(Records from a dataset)
┏━━

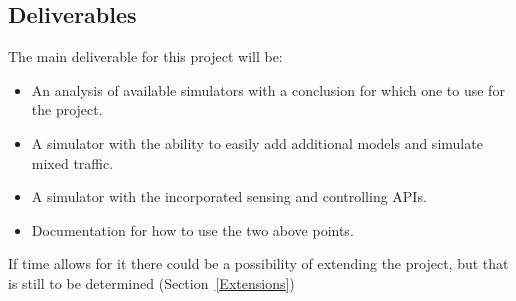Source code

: \subsection{Deliverables}
The main deliverable for this project will be:
\begin{itemize}
    \item An analysis of available simulators with a conclusion for which one to use for the project.
    \item A simulator with the ability to easily add additional models and simulate mixed traffic.
    \item A simulator with the incorporated sensing and controlling APIs.
    \item Documentation for how to use the two above points.
\end{itemize}
If time allows for it there could be a possibility of extending the project, but that is still to be determined (Section~\ref{Extensions}) 
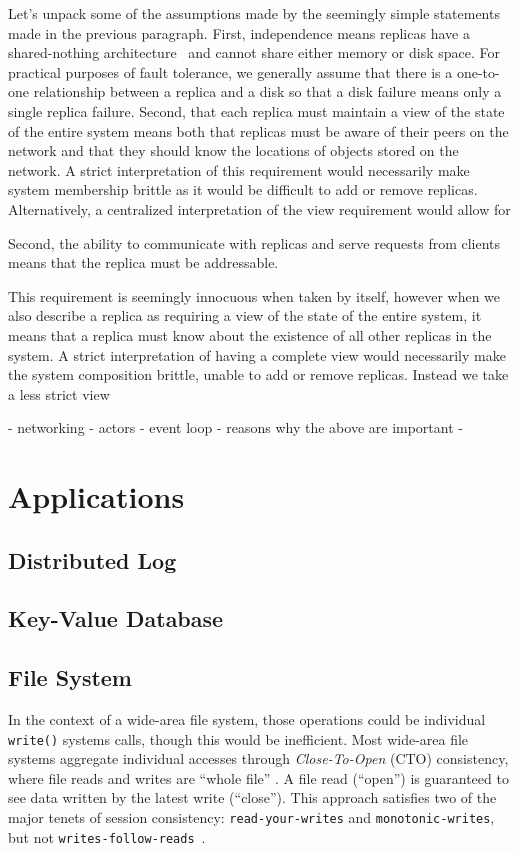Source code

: Let's unpack some of the assumptions made by the seemingly simple statements made in the previous paragraph.
First, independence means replicas have a shared-nothing architecture~\cite{shared_nothing} and cannot share either memory or disk space.
For practical purposes of fault tolerance, we generally assume that there is a one-to-one relationship between a replica and a disk so that a disk failure means only a single replica failure.
Second, that each replica must maintain a view of the state of the entire system means both that replicas must be aware of their peers on the network and that they should know the locations of objects stored on the network.
A strict interpretation of this requirement would necessarily make system membership brittle as it would be difficult to add or remove replicas.
Alternatively, a centralized interpretation of the view requirement would allow for


Second, the ability to communicate with replicas and serve requests from clients means that the replica must be addressable.


This requirement is seemingly innocuous when taken by itself, however when we also describe a replica as requiring a view of the state of the entire system, it means that a replica must know about the existence of all other replicas in the system.
A strict interpretation of having a complete view would necessarily make the system composition brittle, unable to add or remove replicas.
Instead we take a less strict view


- networking
- actors
- event loop
- reasons why the above are important
-

\section{Applications}

\subsection{Distributed Log}

\subsection{Key-Value Database}

\subsection{File System}

In the context of a wide-area file system, those operations could be individual
\texttt{write()} systems calls, though this would be inefficient.
Most wide-area file systems aggregate individual accesses through
\textit{Close-To-Open} (CTO) consistency, where file reads and writes are
``whole file'' \cite{afs,coda,lbfs}.
A file read (``open'') is guaranteed to see data written by the latest write
(``close'').
This approach satisfies two of the major tenets of session consistency:
\texttt{read-your-writes} and
\texttt{monotonic-writes}, but not
\texttt{writes-follow-reads}~\cite{bermbach_consistency_2013,anti_entropy,eventual_consistency}.


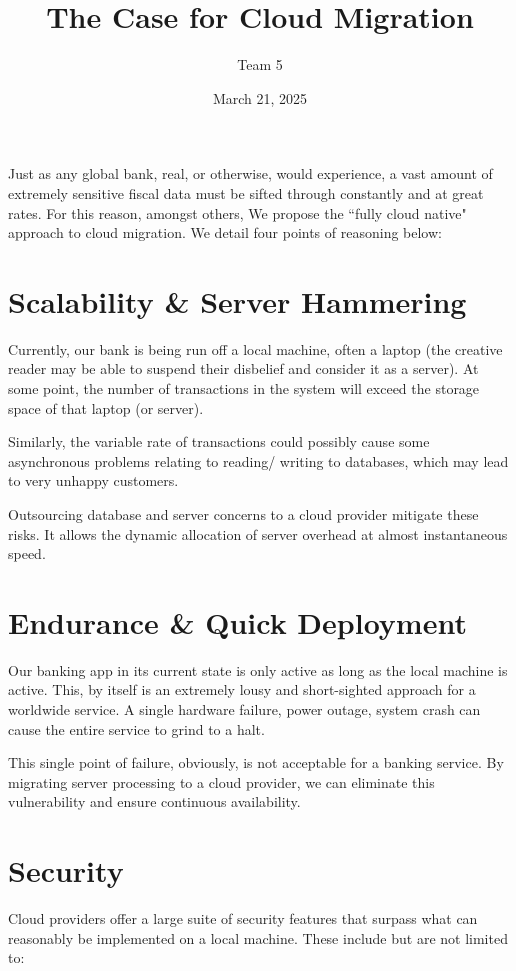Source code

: \documentclass{article}
\title{The Case for Cloud Migration}
\author{Team 5}
\date{March 21, 2025}
\begin{document}
	\maketitle
	\par Just as any global bank, real, or otherwise, would experience, a vast amount of extremely sensitive fiscal data must be sifted through constantly and at great rates. For this reason, amongst others, We propose the ``fully cloud native" approach to cloud migration. We detail four points of reasoning below:
	\section{Scalability \& Server Hammering}
	\par Currently, our bank is being run off a local machine, often a laptop (the creative reader may be able to suspend their disbelief and consider it as a server). At some point, the number of transactions in the system will exceed the storage space of that laptop (or server).
	\par Similarly, the variable rate of transactions could possibly cause some asynchronous problems relating to reading/ writing to databases, which may lead to very unhappy customers.
	\par Outsourcing database and server concerns to a cloud provider mitigate these risks. It allows the dynamic allocation of server overhead at almost instantaneous speed.
	\section{Endurance \& Quick Deployment}
	\par Our banking app in its current state is only active as long as the local machine is active. This, by itself is an extremely lousy and short-sighted approach for a worldwide service. A single hardware failure, power outage, system crash can cause the entire service to grind to a halt.
	\par This single point of failure, obviously, is not acceptable for a banking service. By migrating server processing to a cloud provider, we can eliminate this vulnerability and ensure continuous availability.
	\section{Security}
	\par Cloud providers offer a large suite of security features that surpass what can reasonably be implemented on a local machine. These include but are not limited to:
\end{document}
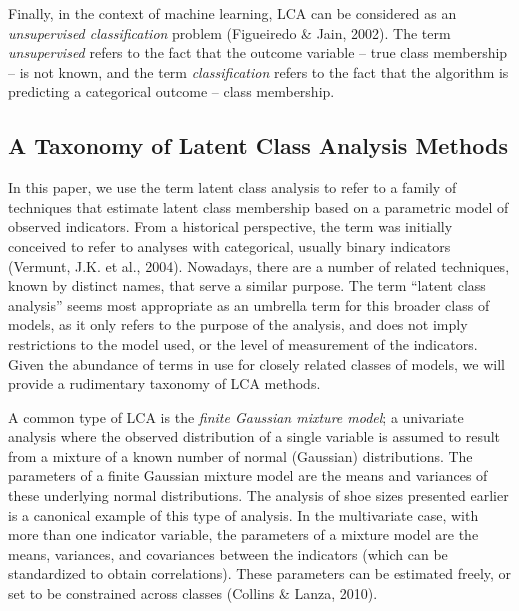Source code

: \documentclass[
  ,man,floatsintext]{apa6}
\begin{document}
Finally, in the context of machine learning, LCA can be considered as an
\emph{unsupervised classification} problem (Figueiredo \& Jain, 2002).
The term \emph{unsupervised} refers to the fact that the outcome variable --
true class membership -- is not known, and the term \emph{classification}
refers to the fact that the algorithm is predicting a categorical
outcome -- class membership.

\hypertarget{a-taxonomy-of-latent-class-analysis-methods}{%
\subsection{A Taxonomy of Latent Class Analysis Methods}\label{a-taxonomy-of-latent-class-analysis-methods}}

In this paper, we use the term latent class analysis to refer to a
family of techniques that estimate latent class membership based on a
parametric model of observed indicators. From a historical perspective,
the term was initially conceived to refer to analyses with categorical,
usually binary indicators (Vermunt, J.K. et al., 2004). Nowadays, there are
a number of related techniques, known by distinct names, that serve a
similar purpose. The term ``latent class analysis'' seems most appropriate
as an umbrella term for this broader class of models, as it only refers
to the purpose of the analysis, and does not imply restrictions to the
model used, or the level of measurement of the indicators. Given the
abundance of terms in use for closely related classes of models, we will
provide a rudimentary taxonomy of LCA methods.

A common type of LCA is the \emph{finite Gaussian mixture model}; a
univariate analysis where the observed distribution of a single variable
is assumed to result from a mixture of a known number of normal
(Gaussian) distributions. The parameters of a finite Gaussian mixture
model are the means and variances of these underlying normal
distributions. The analysis of shoe sizes presented earlier is a
canonical example of this type of analysis. In the multivariate case,
with more than one indicator variable, the parameters of a mixture model
are the means, variances, and covariances between the indicators (which
can be standardized to obtain correlations). These parameters can be
estimated freely, or set to be constrained across classes (Collins \& Lanza, 2010).
\end{document}
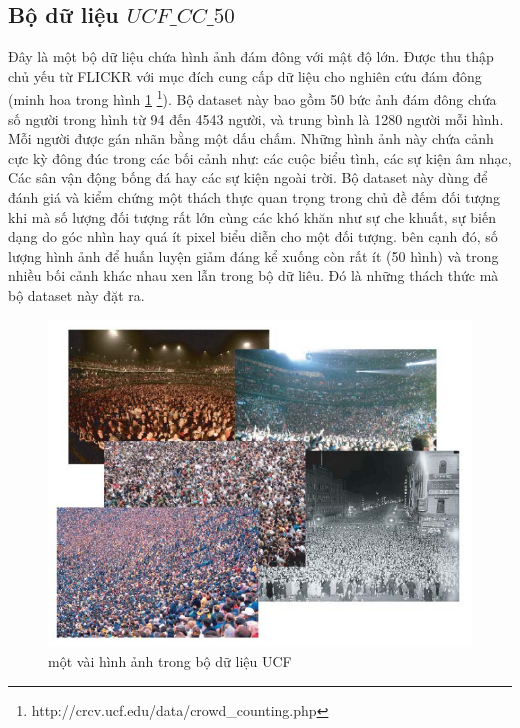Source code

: \subsection{Bộ dữ liệu $UCF\_CC\_50$}
	Đây là một bộ dữ liệu chứa hình ảnh đám đông với mật độ lớn. Được thu thập chủ yếu từ FLICKR với mục đích cung cấp dữ liệu cho nghiên cứu đám đông (minh hoa trong hình \ref{ucf} \footnote{http://crcv.ucf.edu/data/crowd\_counting.php}). Bộ dataset này bao gồm 50 bức ảnh đám đông chứa số người trong hình từ 94 đến 4543 người, và trung bình là 1280 người mỗi hình. Mỗi người được gán nhãn bằng một dấu chấm. Những hình ảnh này chứa cảnh cực kỳ đông đúc trong các bối cảnh như: các cuộc biểu tình, các sự kiện âm nhạc, Các sân vận động bống đá hay các sự kiện ngoài trời. Bộ dataset này dùng để đánh giá và kiểm chứng một thách thực quan trọng trong chủ đề đếm đối tượng khi mà số lượng đối tượng rất lớn cùng các khó khăn như sự che khuất, sự biến dạng do góc nhìn hay quá ít pixel biểu diễn cho một đối tượng. bên cạnh đó, số lượng hình ảnh để huấn luyện giảm đáng kể xuống còn rất ít (50 hình) và trong nhiều bối cảnh khác nhau xen lẫn trong bộ dữ liêu. Đó là những thách thức mà bộ dataset này đặt ra. \par 
	
\begin{figure}[ht]
  			\begin{center}
    				\includegraphics[scale=0.5]{ucf} 
    				\caption{một vài hình ảnh trong bộ dữ liệu UCF}
    				\label{ucf}
  			\end{center}
\end{figure}	

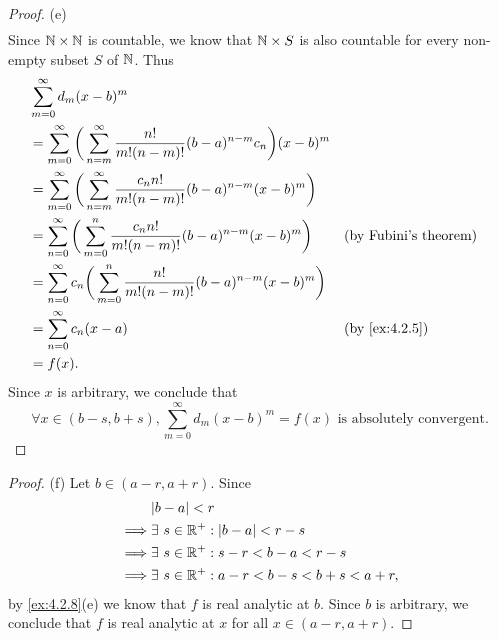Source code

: \begin{proof}{(e)}
\begin{align*}
  \end{align*}
  Since \(\mathbb{N} \times \mathbb{N}\) is countable, we know that \(\mathbb{N} \times S\) is also countable for every non-empty subset \(S\) of \(\mathbb{N}\).
  Thus
  \begin{align*}
     & \sum_{m = 0}^\infty d_m (x - b)^m                                                                                                             \\
     & = \sum_{m = 0}^\infty \bigg(\sum_{n = m}^\infty \dfrac{n!}{m! (n - m)!} (b - a)^{n - m} c_n\bigg) (x - b)^m                                   \\
     & = \sum_{m = 0}^\infty \bigg(\sum_{n = m}^\infty \dfrac{c_n n!}{m! (n - m)!} (b - a)^{n - m} (x - b)^m\bigg)                                   \\
     & = \sum_{n = 0}^\infty \bigg(\sum_{m = 0}^n \dfrac{c_n n!}{m! (n - m)!} (b - a)^{n - m} (x - b)^m\bigg)      &  & \text{(by Fubini's theorem)} \\
     & = \sum_{n = 0}^\infty c_n \bigg(\sum_{m = 0}^n \dfrac{n!}{m! (n - m)!} (b - a)^{n - m} (x - b)^m\bigg)                                        \\
     & = \sum_{n = 0}^\infty c_n (x - a)                                                                           &  & \text{(by \cref{ex:4.2.5})}  \\
     & = f(x).
  \end{align*}
  Since \(x\) is arbitrary, we conclude that
  \[
    \forall x \in (b - s, b + s), \sum_{m = 0}^\infty d_m (x - b)^m = f(x) \text{ is absolutely convergent}.
  \]
\end{proof}

\begin{proof}{(f)}
  Let \(b \in (a - r, a + r)\).
  Since
  \begin{align*}
             & \abs{b - a} < r                                      \\
    \implies & \exists\ s \in \R^+ : \abs{b - a} < r - s            \\
    \implies & \exists\ s \in \R^+ : s - r < b - a < r - s          \\
    \implies & \exists\ s \in \R^+ : a - r < b - s < b + s < a + r,
  \end{align*}
  by \cref{ex:4.2.8}(e) we know that \(f\) is real analytic at \(b\).
  Since \(b\) is arbitrary, we conclude that \(f\) is real analytic at \(x\) for all \(x \in (a - r, a + r)\).
\end{proof}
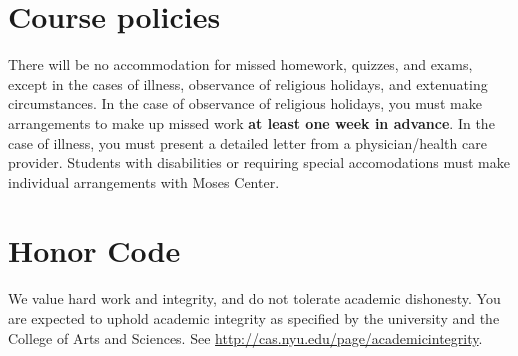 \documentclass[10pt]{article}
\theoremstyle{definition}
\begin{document}
\section*{Course policies}
There will be no accommodation for missed homework, quizzes, and exams, except in the cases of illness, observance of religious holidays, and extenuating circumstances.  In the case of observance of religious holidays, you must make arrangements to make up missed work \textbf{at least one week in advance}.  In the case of illness, you must present a detailed letter from a physician/health care provider.  Students with disabilities or requiring special accomodations must make individual arrangements with Moses Center.


\section*{Honor Code}

We value hard work and integrity, and do not tolerate academic dishonesty.  You are expected to uphold academic integrity as specified by the university and the College of Arts and Sciences.  See \url{http://cas.nyu.edu/page/academicintegrity}.  

\end{document}
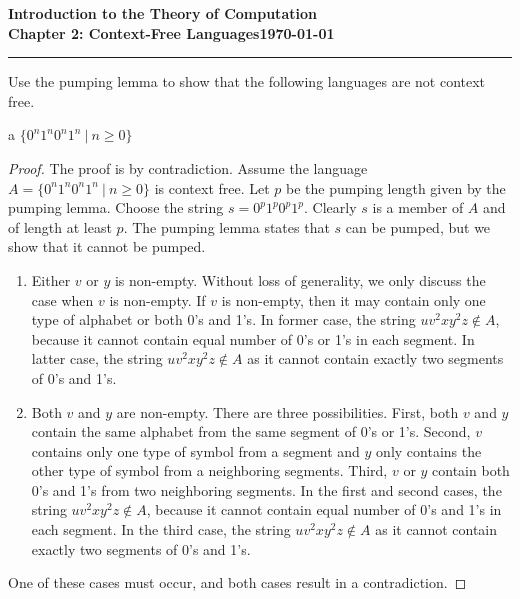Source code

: \documentclass[11pt]{article}
\newcommand{\dated}{\today}
\begin{document}
\textbf{Introduction to the Theory of
Computation}\hfill\textbf{\myname}\\[0.01in]
\textbf{Chapter 2: Context-Free Languages}\hfill\textbf{\dated}\\
\smallskip\hrule\bigskip

\begin{problem}{2.30}
Use the pumping lemma to show that the following languages are not context free.
\end{problem}

\begin{problem}[Part]{a}
$\{0^{n}1^{n}0^{n}1^{n} \ | \ n \geq 0\}$
\end{problem}

\begin{proof}
The proof is by contradiction. Assume the language $A = \{0^{n}1^{n}0^{n}1^{n} \ | \ n \geq 0\}$ is context free. Let $p$ be the pumping length given by the pumping lemma. Choose the string $s = 0^{p}1^{p}0^{p}1^{p}$. Clearly $s$ is a member of $A$ and of length at least $p$. The pumping lemma states that $s$ can be pumped, but we show that it cannot be pumped.

\begin{enumerate}
\item Either $v$ or $y$ is non-empty. Without loss of generality, we only discuss the case when $v$ is non-empty. If $v$ is non-empty, then it may contain only one type of alphabet or both 0's and 1's. In former case, the string $uv^{2}xy^{2}z \notin A$, because it cannot contain equal number of 0's or 1's in each segment. In latter case, the string $uv^{2}xy^{2}z \notin A$ as it cannot contain exactly two segments of 0's and 1's.
\item Both $v$ and $y$ are non-empty. There are three possibilities. First, both $v$ and $y$ contain the same alphabet from the same segment of 0's or 1's. Second, $v$ contains only one type of symbol from a segment and $y$ only contains the other type of symbol from a neighboring segments. Third, $v$ or $y$ contain both 0's and 1's from two neighboring segments. In the first and second cases, the string $uv^{2}xy^{2}z \notin A$, because it cannot contain equal number of 0's and 1's in each segment. In the third case, the string $uv^{2}xy^{2}z \notin A$ as it cannot contain exactly two segments of 0's and 1's.
\end{enumerate}
One of these cases must occur, and both cases result in a contradiction.
\end{proof}
\end{document}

┗━━

Only exact lines belong in the answer: those from the beginning of the entries above through the line holding "This requirement is", with no pictures.

Source code

: \subsection{Deliverables}
The main deliverable for this project will be:
\begin{itemize}
    \item An analysis of available simulators with a conclusion for which one to use for the project.
    \item A simulator with the ability to easily add additional models and simulate mixed traffic.
    \item A simulator with the incorporated sensing and controlling APIs.
    \item Documentation for how to use the two above points.
\end{itemize}
If time allows for it there could be a possibility of extending the project, but that is still to be determined (Section~\ref{Extensions}) 
Source code

: Let's unpack some of the assumptions made by the seemingly simple statements made in the previous paragraph.
First, independence means replicas have a shared-nothing architecture~\cite{shared_nothing} and cannot share either memory or disk space.
For practical purposes of fault tolerance, we generally assume that there is a one-to-one relationship between a replica and a disk so that a disk failure means only a single replica failure.
Second, that each replica must maintain a view of the state of the entire system means both that replicas must be aware of their peers on the network and that they should know the locations of objects stored on the network.
A strict interpretation of this requirement would necessarily make system membership brittle as it would be difficult to add or remove replicas.
Alternatively, a centralized interpretation of the view requirement would allow for


Second, the ability to communicate with replicas and serve requests from clients means that the replica must be addressable.


This requirement is seemingly innocuous when taken by itself, however when we also describe a replica as requiring a view of the state of the entire system, it means that a replica must know about the existence of all other replicas in the system.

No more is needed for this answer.